January 20, 2011

The need to articulate.

Joshua always asks me the same question: "Auntie, who is your best friend in all the children?" With the fair heart of a parent I tell him that I don't have favourites, but unsatisfied he begs me to pick just one. I tell him that I love each child the same even though I love them all for different reasons. Reasons that make them each unique. He looked thoughtful over that explanation for a long time and then with the upmost sincerity looked up at me and asks "Then Auntie Laura, what is it about me that makes you love me?"

..."Why do you love me?"...

I let the question hang in the space between us for only a moment- we must be quick to answer such a question because if we are quick to respond it affirms that we know why we love. How often do we point that out to people? Let me answer that- Not as often as I think we ought to. It makes my mind wander...does my friend know why they are one of my best friends?

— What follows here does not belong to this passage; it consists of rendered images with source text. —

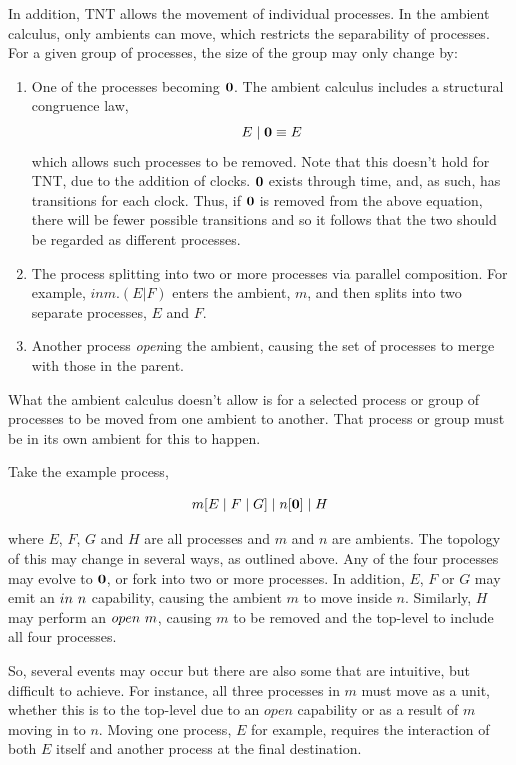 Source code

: In addition, TNT allows the movement of individual processes.  In the
ambient calculus, only ambients can move, which restricts the
separability of processes.  For a given group of processes, the
size of the group may only change by:

\begin{enumerate}
\item One of the processes becoming $\textbf{0}$.  The ambient calculus
      includes a structural congruence law,
\begin{equation}
E\;|\;\textbf{0} \equiv E
\end{equation}
      which allows such processes to be removed.  Note that this doesn't
      hold for TNT, due to the addition of clocks.  $\textbf{0}$ exists
      through time, and, as such, has transitions for each clock.  Thus,
      if $\textbf{0}$ is removed from the above equation, there will be fewer
      possible transitions and so it follows that the two should be
      regarded as different processes.
\item The process splitting into two or more processes via parallel
      composition.  For example, $in m.(E | F)$ enters the ambient, $m$,
      and then splits into two separate processes, $E$ and $F$.
\item Another process \emph{open}ing the ambient, causing the set of
      processes to merge with those in the parent.
\end{enumerate}

What the ambient calculus doesn't allow is for a selected process or
group of processes to be moved from one ambient to another.  That
process or group must be in its own ambient for this to happen.

Take the example process, 

\begin{equation}
m[E\;|\;F\;|\;G]\;|\;n[\textbf{0}]\;|\;H
\end{equation}

\noindent where $E$, $F$, $G$ and $H$ are all processes and $m$ and $n$
are ambients.  The topology of this may change in several ways, as
outlined above. Any of the four processes may evolve to $\textbf{0}$, or fork
into two or more processes.  In addition, $E$, $F$ or $G$ may emit an
$in\ n$ capability, causing the ambient $m$ to move inside $n$.
Similarly, $H$ may perform an $open\ m$, causing $m$ to be removed and
the top-level to include all four processes.

So, several events may occur but there are also some that are intuitive,
but difficult to achieve.  For instance, all three processes in $m$ must
move as a unit, whether this is to the top-level due to an $open$
capability or as a result of $m$ moving in to $n$.  Moving one process,
$E$ for example, requires the interaction of both $E$ itself and another
process at the final destination.

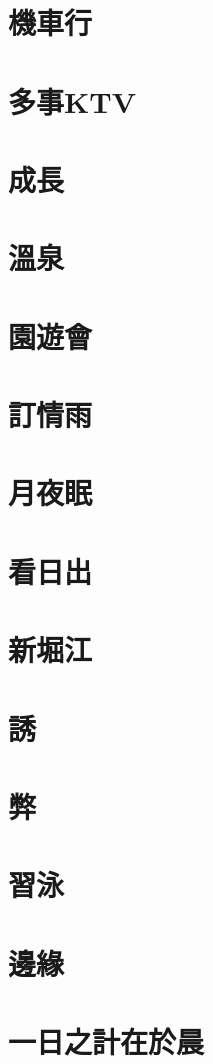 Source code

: \chapter{機車行}
\chapter{多事KTV}
\chapter{成長}
\chapter{溫泉}
\chapter{園遊會}
\chapter{訂情雨}
\chapter{月夜眠}
\chapter{看日出}
\chapter{新堀江}
\chapter{誘}
\chapter{弊}
\chapter{習泳}
\chapter{邊緣}
\chapter{一日之計在於晨}
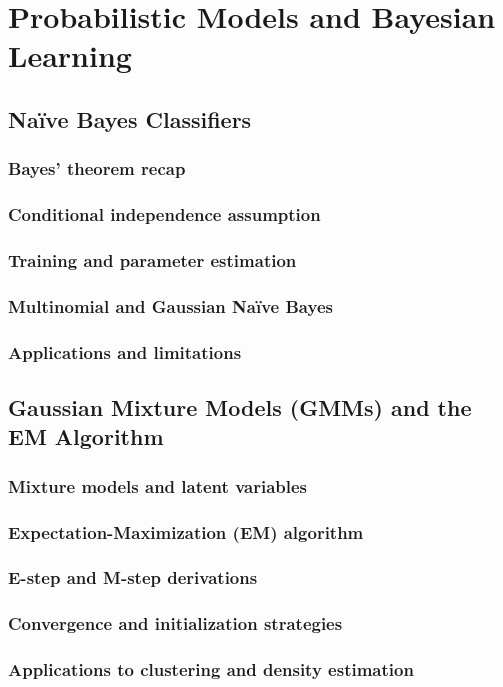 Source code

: \chapter{Probabilistic Models and Bayesian Learning}

\section{Naïve Bayes Classifiers}
\subsection{Bayes’ theorem recap}
\subsection{Conditional independence assumption}
\subsection{Training and parameter estimation}
\subsection{Multinomial and Gaussian Naïve Bayes}
\subsection{Applications and limitations}

\section{Gaussian Mixture Models (GMMs) and the EM Algorithm}
\subsection{Mixture models and latent variables}
\subsection{Expectation-Maximization (EM) algorithm}
\subsection{E-step and M-step derivations}
\subsection{Convergence and initialization strategies}
\subsection{Applications to clustering and density estimation}

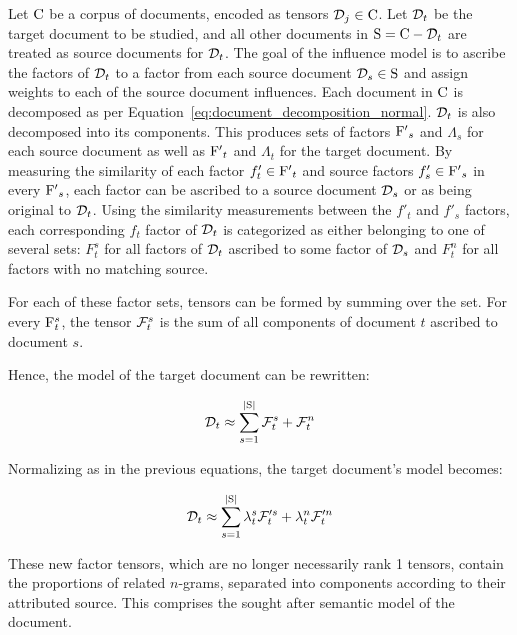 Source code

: \documentclass[../ut-dissertation.tex]{subfiles}
\begin{document}
Let $\mathrm{C}$ be a corpus of documents, encoded as tensors
$\mathcal{D}_j \in \mathrm{C}$.  Let $\mathcal{D}_t$ be the target document to
be studied, and all other documents in $\mathrm{S}=\mathrm{C} - \mathcal{D}_t$
are treated as source documents for $\mathcal{D}_t$.  The goal of the
influence model is to ascribe the factors of $\mathcal{D}_t$ to a factor
from each source document $\mathcal{D}_s\in \mathrm{S}$ and assign weights
to each of the source document influences. Each document in $\mathrm{C}$
is decomposed as per Equation~\ref{eq:document_decomposition_normal}.
$\mathcal{D}_t$ is also decomposed into its components.  This produces
sets of factors $\mathrm{F'}_s$ and $\Lambda_s$ for each source document
as well as $\mathrm{F'}_t$ and $\Lambda_t$ for the target document.  By
measuring the similarity of each factor $f'_{t}\in\mathrm{F'}_{t}$ and
source factors $f'_{s}\in \mathrm{F'}_s$ in every $\mathrm{F'}_s$, each
factor can be ascribed to a source document $\mathcal{D}_s$ or as being
original to $\mathcal{D}_t$.  Using the similarity measurements between
the $f'_t$ and $f'_s$ factors, each corresponding $f_t$ factor of
$\mathcal{D}_t$ is categorized as either belonging to one of several
sets: $F^s_t$ for all factors of $\mathcal{D}_t$ ascribed to some factor
of $\mathcal{D}_s$ and $F^n_t$ for all factors with no matching source.

For each of these factor sets, tensors can be formed by summing over
the set.  For every $\mathrm{F}^s_t$, the tensor $\mathcal{F}^s_t$ is the
sum of all components of document $t$ ascribed to document $s$.  

Hence, the model of the target document can be rewritten:

\begin{equation} \label{eq:influence_factors}
  \mathcal{D}_t \approx \sum_{s=1}^{|\mathrm{S}|} \mathcal{F}^s_t + \mathcal{F}^n_t
\end{equation}

Normalizing as in the previous equations, the target
document's model becomes:

\begin{equation} \label{eq:influence_factors_normalized}
  \mathcal{D}_t \approx \sum_{s=1}^{|\mathrm{S}|} \lambda^s_t \mathcal{F}'^s_t +
  \lambda^n_t \mathcal{F}'^n_t
\end{equation}

These new factor tensors, which are no longer necessarily rank 1
tensors, contain the proportions of related $n$-grams, separated into
components according to their attributed source.  This comprises the
sought after semantic model of the document.  
\end{document}
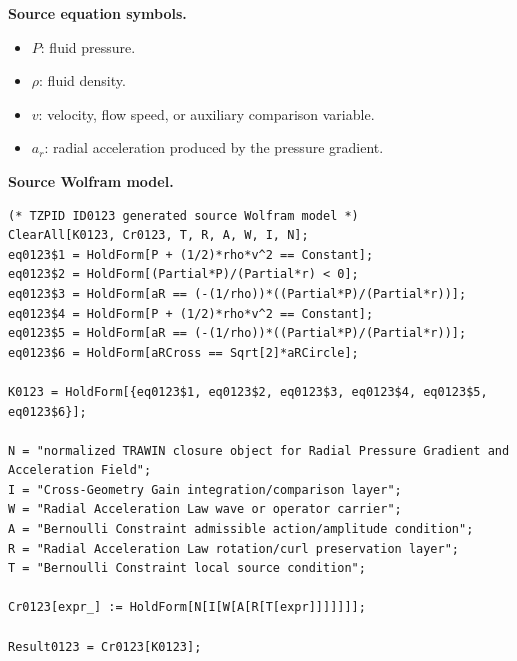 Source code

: \begin{minipage}[t]{0.49\linewidth}
\begingroup
\small
\raggedright
\textbf{Source equation symbols.}\par
\begin{itemize}[leftmargin=1.35em,itemsep=1pt,topsep=1pt,parsep=0pt]
    \item $P$: fluid pressure.
    \item $\rho$: fluid density.
    \item $v$: velocity, flow speed, or auxiliary comparison variable.
    \item $a_r$: radial acceleration produced by the pressure gradient.
\end{itemize}
\endgroup
\end{minipage}\hfill
\begin{minipage}[t]{0.47\linewidth}
\begingroup
\scriptsize
\raggedright
\textbf{Source Wolfram model.}\par
\begin{Verbatim}[fontsize=\tiny,breaklines=true,breakanywhere=true]
(* TZPID ID0123 generated source Wolfram model *)
ClearAll[K0123, Cr0123, T, R, A, W, I, N];
eq0123$1 = HoldForm[P + (1/2)*rho*v^2 == Constant];
eq0123$2 = HoldForm[(Partial*P)/(Partial*r) < 0];
eq0123$3 = HoldForm[aR == (-(1/rho))*((Partial*P)/(Partial*r))];
eq0123$4 = HoldForm[P + (1/2)*rho*v^2 == Constant];
eq0123$5 = HoldForm[aR == (-(1/rho))*((Partial*P)/(Partial*r))];
eq0123$6 = HoldForm[aRCross == Sqrt[2]*aRCircle];

K0123 = HoldForm[{eq0123$1, eq0123$2, eq0123$3, eq0123$4, eq0123$5, eq0123$6}];

N = "normalized TRAWIN closure object for Radial Pressure Gradient and Acceleration Field";
I = "Cross-Geometry Gain integration/comparison layer";
W = "Radial Acceleration Law wave or operator carrier";
A = "Bernoulli Constraint admissible action/amplitude condition";
R = "Radial Acceleration Law rotation/curl preservation layer";
T = "Bernoulli Constraint local source condition";

Cr0123[expr_] := HoldForm[N[I[W[A[R[T[expr]]]]]]];

Result0123 = Cr0123[K0123];
\end{Verbatim}
\endgroup
\end{minipage}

Does my family know why I love them as people, or do we take that love too easily for granted since we have the easy bond of mother to daughter...sister to sister? I ask myself as Joshua asks me, have I really made it evident to him why I love him- his character, his talents, his growing heart? I answer quickly because I don't want him to think that I just love him because he is in the choir and I am his Auntie. I don't want him to believe that love is simply created by circumstance.

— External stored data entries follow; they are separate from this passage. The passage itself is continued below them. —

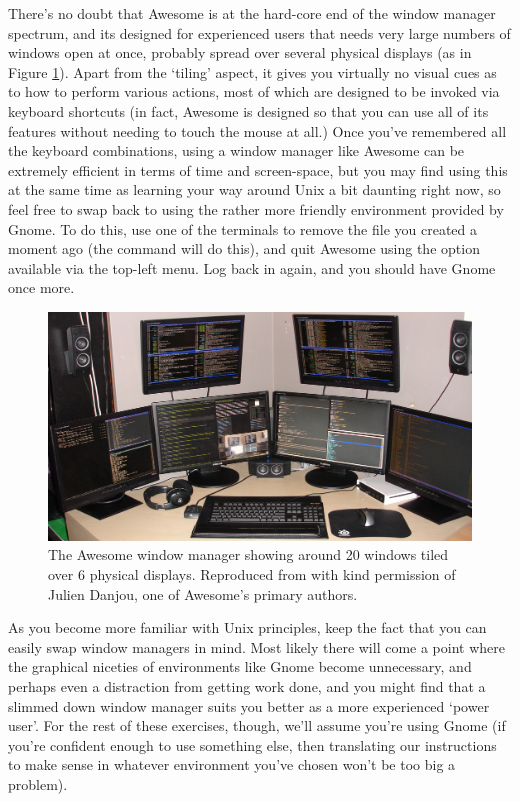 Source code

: There's no doubt that Awesome is at the hard-core end of the window manager spectrum, and its designed for experienced users that needs very large numbers of windows open at once, probably spread over several physical displays (as in Figure \ref{figure:awesome}). Apart from the `tiling' aspect, it gives you virtually no visual cues as to how to perform various actions, most of which are designed to be invoked via keyboard shortcuts (in fact, Awesome is designed so that you can use all of its features without needing to touch the mouse at all.) Once you've remembered all the keyboard combinations, using a window manager like Awesome can be extremely efficient in terms of time and screen-space, but you may find using this at the same time as learning your way around Unix a bit daunting right now, so feel free to swap back to using the rather more friendly environment provided by Gnome. To do this, use one of the terminals to remove the  file you created a moment ago (the command  will do this), and quit Awesome using the option available via the top-left menu. Log back in again, and you should have Gnome once more. 

\begin{figure}[htb]
  \begin{center}
    \includegraphics[width=14cm]{images/awesome.png}
  \end{center}
\caption{The Awesome window manager showing around 20 windows tiled over 6 physical displays. Reproduced from  with kind permission of Julien Danjou, one of Awesome's primary authors.}
\label{figure:awesome}
\end{figure}

As you become more familiar with Unix principles, keep the fact that you can easily swap window managers in mind. Most likely there will come a point where the graphical niceties of environments like Gnome become unnecessary, and perhaps even a distraction from getting work done, and you might find that a slimmed down window manager suits you better as a more experienced `power user'. For the rest of these exercises, though, we'll assume you're using Gnome (if you're confident enough to use something else, then translating our instructions to make sense in whatever environment you've chosen won't be too big a problem). 

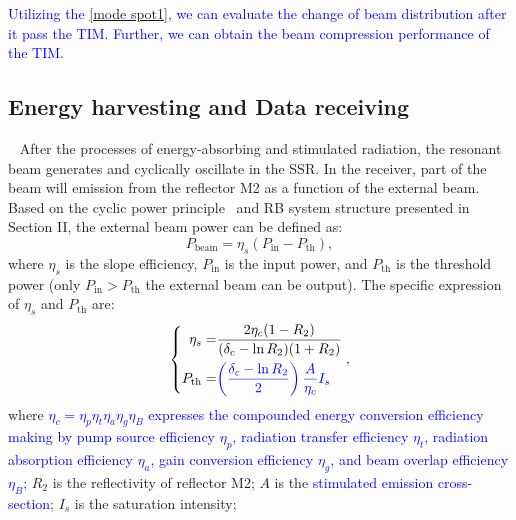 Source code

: \documentclass{IEEEtran}
\begin{document}
\textcolor{blue}{Utilizing the \eqref{mode spot1}, we can evaluate the change of beam distribution after it pass the TIM. Further, we can obtain the beam compression performance of the TIM.}
\subsection{Energy harvesting and Data receiving}\
After the processes of energy-absorbing and stimulated radiation, the resonant beam generates and cyclically oscillate in the SSR. In the receiver, part of the beam will emission from the reflector M2 as a function of the external beam. 
Based on the cyclic power principle~\cite{koechner2013solid} and RB system structure presented in Section II, the external beam power can be defined as:
\begin{equation}\label{Plaser2}
    P_\mathrm{beam}=\eta_s(P_\mathrm{in}-P_\mathrm{th}),
\end{equation}
where $\eta_s$ is the slope efficiency, $P_\mathrm{in}$ is the input power, and $P_\mathrm{th}$ is the threshold power (only $P_\mathrm{in}>P_\mathrm{th}$ the external beam can be output). The specific expression of $\eta_s$ and $P_\mathrm{th}$ are:
\begin{equation}\label{etas}
\left\{
\begin{aligned}
\eta_s=& \frac{2 \eta_c(1-R_2)}{(\delta_c-\ln R_2)(1+R_2)}\\
P_{\mathrm{th}}=&\textcolor{blue}{\left(\frac{\delta_c-\ln R_2}{2}\right) \frac{A }{\eta_c}I_s}
\end{aligned} 
\right.,
\end{equation}
where \textcolor{blue}{$\eta_c=\eta_p \eta_t \eta_a \eta_g \eta_B$ expresses the compounded energy conversion efficiency making by pump source efficiency $\eta_p$, radiation transfer efficiency $\eta_t$, radiation absorption efficiency $\eta_a$, gain conversion efficiency $\eta_g$, and beam overlap  efficiency $\eta_B$;} $R_2$ is the reflectivity of reflector M2; $A$ is the \textcolor{blue}{stimulated emission cross-section}; $I_s$ is the saturation intensity; 
\end{document}
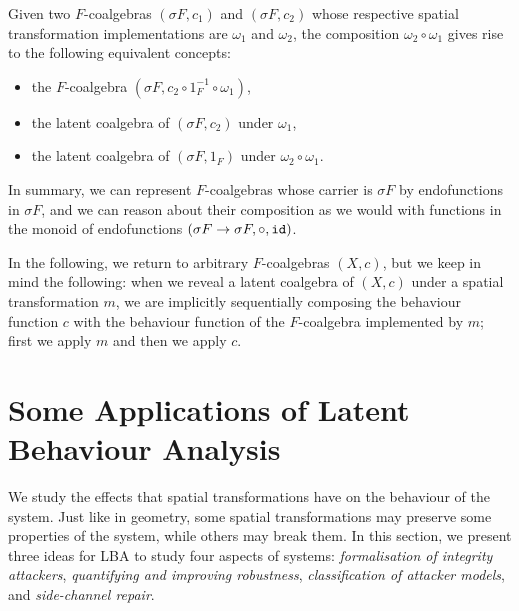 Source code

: Given two $F$-coalgebras $(\sigma F, c_1)$ and $(\sigma F, c_2)$ whose respective spatial transformation implementations are $\omega_1$ and $\omega_2$, the composition $\omega_2\circ \omega_1$ gives rise to the following equivalent concepts:
\begin{itemize}
    \item the $F$-coalgebra $(\sigma F, c_2\circ 1_F^{-1}\circ\omega_1)$,
    \item the latent coalgebra of $(\sigma F, c_2)$ under $\omega_1$,
    \item the latent coalgebra of $(\sigma F, 1_F)$ under $\omega_2\circ \omega_1$.
\end{itemize}
In summary, we can represent $F$-coalgebras whose carrier is $\sigma F$ by endofunctions in $\sigma F$, and we can reason about their composition as we would with functions in the monoid of endofunctions $(\sigma F\rightarrow \sigma F, \circ, {\texttt{id}})$. 

In the following, we return to arbitrary $F$-coalgebras $(X,c)$, but we keep in mind the following: when we reveal a latent coalgebra of $(X,c)$ under a spatial transformation $m$, we are implicitly sequentially composing the behaviour function $c$ with the behaviour function of the $F$-coalgebra implemented by $m$; first we apply $m$ and then we apply $c$.

\section{Some Applications of Latent Behaviour Analysis}
We study the effects that spatial transformations have on the behaviour of the system. Just like in geometry, some spatial transformations may preserve some properties of the system, while others may break them. In this section, we present three ideas for LBA to study four aspects of systems: \emph{formalisation of integrity attackers}, \emph{quantifying and improving robustness}, \emph{classification of attacker models}, and \emph{side-channel repair}.



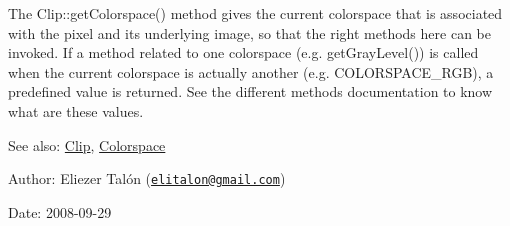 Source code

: The Clip::getColorspace() method gives the current colorspace that is associated with the pixel and its underlying image, so that the right methods here can be invoked. If a method related to one colorspace (e.g. getGrayLevel()) is called when the current colorspace is actually another (e.g. COLORSPACE\_\-RGB), a predefined value is returned. See the different methods documentation to know what are these values.

\begin{Desc}
\item[See also:]\hyperlink{class_clip}{Clip}, \hyperlink{_colorspace_8h_7a7e24cdb2a27271343f0adceff89f65}{Colorspace}\end{Desc}
\begin{Desc}
\item[Author:]Eliezer Talón (\href{mailto:elitalon@gmail.com}{\tt elitalon@gmail.com}) \end{Desc}
\begin{Desc}
\item[Date:]2008-09-29 \end{Desc}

And so over dinner I talk to him about how I love the way he values people, and I want to give him an example so that he knows what I see in him is real. I remind him of all the times he has greeted me and never missed saying hello to people in a church, or his Aunties and Uncles when they come in from a day off. I tell him I believe he has a God-given talent for drumming, and that teaching him in music I have seen him improve in not just playing but playing musically. He has a way of making people feel loved, and the list of things that make him special go on...

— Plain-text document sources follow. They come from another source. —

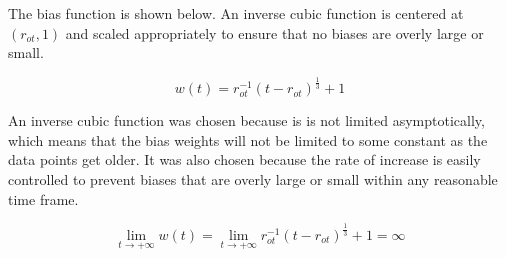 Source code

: The bias function is shown below. An inverse cubic function is centered at $(r_{ot},1)$ and scaled appropriately to ensure that no biases are overly large or small.

\begin{equation}
    w\left(t\right)=r_{ot}^{-1}\left(t-r_{ot}\right)^{\frac{1}{3}}+1
\end{equation}

An inverse cubic function was chosen because is is not limited asymptotically, which means that the bias weights will not be limited to some constant as the data points get older. It was also chosen because the rate of increase is easily controlled to prevent biases that are overly large or small within any reasonable time frame.

\begin{equation*}
    \lim_{t \to +\infty}w(t)=
    \lim_{t \to +\infty}r_{ot}^{-1}\left(t-r_{ot}\right)^{\frac{1}{3}}+1=\infty
\end{equation*} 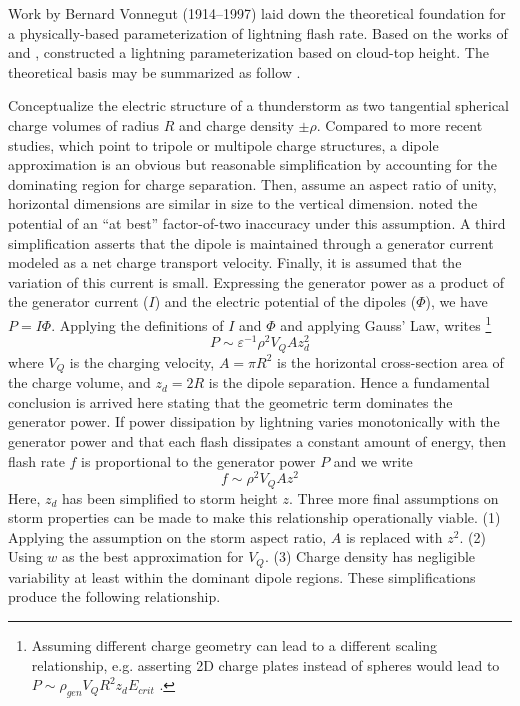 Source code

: 	Work by Bernard Vonnegut (1914--1997) laid down the theoretical foundation for a physically-based parameterization of lightning flash rate.  Based on the works of \citet{Vonnegut:1963aa} and \citet{Williams:1985fk}, \citet{Price:1992wb} constructed a lightning parameterization based on cloud-top height. The theoretical basis may be summarized as follow \citep[after][]{Boccippio:2002uq}.

	Conceptualize the electric structure of a thunderstorm as two tangential spherical charge volumes of radius $R$ and charge density $\pm\rho$. Compared to more recent studies, which point to tripole \citep{Williams:1989uq} or multipole \citep{Stolzenburg:1998fk} charge structures, a dipole approximation is an obvious but reasonable simplification by accounting for the dominating region for charge separation. Then, assume an aspect ratio of unity, {\ie} horizontal dimensions are similar in size to the vertical dimension. \citet{Boccippio:2002uq} noted the potential of an ``at best'' factor-of-two inaccuracy under this assumption. A third simplification asserts that the dipole is maintained through a generator current modeled as a net charge transport velocity. Finally, it is assumed that the variation of this current is small.
	Expressing the generator power as a product of the generator current ($I$) and the electric potential of the dipoles ($\Phi$), we have $P = I\Phi$. Applying the definitions of $I$ and $\Phi$ and applying Gauss' Law, \citet{Boccippio:2002uq} writes \footnote{Assuming different charge geometry can lead to a different scaling relationship, e.g. asserting 2D charge plates instead of spheres would lead to $P\sim\rho_{gen}V_QR^2z_dE_{crit}$ \citep{Boccippio:2002uq}.}
	\begin{equation}\label{eqn:boccippio-P}
		P \sim \varepsilon^{-1}\rho^2V_QAz_d^2
	\end{equation}
	where $V_Q$ is the charging velocity, $A=\pi R^2$ is the horizontal cross-section area of the charge volume, and $z_d=2R$ is the dipole separation. Hence a fundamental conclusion is arrived here stating that the geometric term dominates the generator power. If power dissipation by lightning varies monotonically with the generator power and that each flash dissipates a constant amount of energy, then flash rate $f$ is proportional to the generator power $P$ and we write
	\begin{equation}\label{eqn:boccippio-f}
		f \sim \rho^2V_QAz^2
	\end{equation}
	Here, $z_d$ has been simplified to storm height $z$. Three more final assumptions on storm properties can be made to make this relationship operationally viable. (1) Applying the assumption on the storm aspect ratio, $A$ is replaced with $z^2$. (2) Using $w$ as the best approximation for $V_Q$. (3) Charge density has negligible variability at least within the dominant dipole regions. These simplifications produce the following relationship.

When I am done he turns to me without missing a beat and says "Auntie Laura, let me tell you why I love you okay? I love you because you are beautiful. I love you because you have a beautiful voice when you sing." The flattery is sweet and I smile, but then the real reasons come: "I love you because you make time to play with me and you play with me properly. You are not mean and we can just have fun. And I love you because you correct me when I do something wrong, even when I am frustrated and don't want to hear it you don't let me carry on doing the wrong thing."

How often I have underestimated a child's ability to verbalize what they feel. Often the hours spent on drawing their best picture for you speaks greater volumes of love than the note they write you on the back of the picture. I can tell they love me by the way they hug me, greet me, look at me captivated by my teaching, or ask me to stay up and talk with them at night. But it touched my heart especially to hear the reasons articulated, and it reminds me to articulate the reasons we love someone much more often than we do so that they never ask "why?".